Former Meta researchers working on artificial intelligence (AI) and large language models (LLMs) to find protein drugs have banded together to form a start-up called EvolutionaryScale.

The company has launched with $142 million in seed financing provided by investors led by ex-GitHub chief executive Nat Friedman, tech entrepreneur and former Apple AI head Daniel Gross, and Lux Capita, with other backers including NVIDIA’s venture capital unit and Amazon.

Alex Rives
Alex Rives

It is led by Alex Rives, one of a team of Meta scientists who were affected by the sweeping layoffs and programme cuts kicked off by Mark Zuckerberg last year. They had been working on using LLMs to design novel protein structures with applications in drug discovery and materials science.

Along with Tom Sercu and Sal Candido, Rives has developed a platform called ESM3 that has been trained on almost 4 billion proteins and – according to its developers – can quickly come up with structures that would take millions of years of evolution to emerge. It is the first generative model for biology that simultaneously reasons over the sequence, structure, and function of proteins.

A preprint paper (PDF) published alongside the company launch announcement describes how ESM3 was used to make a fluorescent protein similar to those found in jellyfish and corals, dubbed esmGFP, which has a sequence that is only 58% similar to the closest known fluorescent protein.

From the rate of diversification of these proteins found in nature, EvolutionaryScale estimates that the generation of this new protein is equivalent to simulating over 500 million years of evolution.
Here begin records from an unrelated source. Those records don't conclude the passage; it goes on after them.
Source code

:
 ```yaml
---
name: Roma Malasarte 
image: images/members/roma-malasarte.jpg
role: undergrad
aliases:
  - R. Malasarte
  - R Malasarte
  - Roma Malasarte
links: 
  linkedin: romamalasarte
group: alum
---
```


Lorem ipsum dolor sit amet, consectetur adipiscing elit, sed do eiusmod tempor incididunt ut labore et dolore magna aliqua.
“ESM3 takes a step towards a future where AI is a tool to engineer biology from first principles in the same way we engineer structures, machines, and microchips, and write computer programmes,” according to EvolutionaryScale.

The start-up is hoping to sign up pharma companies to use the platform for drug discovery – backed by a partnership with NVIDIA – and will also make a version available for free to academic researchers.

Users will be able to construct purpose-built models based on their own proprietary data, according to an NVIDIA blog post on the platform. The open-access version will be available through its NVIDIA BioNeMo generative AI platform for drug discovery.

“In our internal testing we’ve been impressed by the ability of ESM3 to creatively respond to a variety of complex prompts,” said Sercu, who is vice president of engineering at EvolutionaryScale. “We expect ESM3 will help scientists accelerate their work and open up new possibilities – we’re looking forward to seeing how it will contribute to future research in the life sciences.”

EvolutionaryScale’s emergence comes at a time of intense interest in the use of AI to drive drug discovery. In the protein space, Google DeepMind’s AlphaFold platform has already been used to develop new medicines that can bind to problem proteins more effectively and discover enzymes that can break down plastics so they can be recycled again and again.

Now in its third iteration, AlphaFold has been updated to predict the structure and relationships not only of proteins, but also DNA, RNA, antibodies, and more.